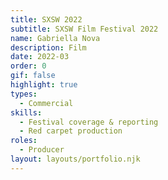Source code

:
 ```yaml
---
title: SXSW 2022
subtitle: SXSW Film Festival 2022
name: Gabriella Nova
description: Film
date: 2022-03
order: 0
gif: false
highlight: true
types:
  - Commercial
skills:
  - Festival coverage & reporting
  - Red carpet production
roles:
  - Producer
layout: layouts/portfolio.njk
---
```


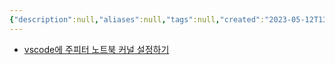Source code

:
 ```yaml
---
{"description":null,"aliases":null,"tags":null,"created":"2023-05-12T13:04:02","updated":"2023-07-15T21:30:22","title":"2023-05-12 estsoft - python","dg-publish":true,"permalink":"/docs/2023-05-12 estsoft - python/","dgPassFrontmatter":true}
---
```



- [vscode에 주피터 노트북 커널 설정하기](https://devinschumacher.com/how-to-setup-jupyter-notebook-virtual-environment-vs-code-kernels/)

#### [EXERCISE DESCRIPTION]
Pull each line containing "Film" from the records.

#### [COMPLETED TASK]
subtitle: SXSW Film Festival 2022
description: Film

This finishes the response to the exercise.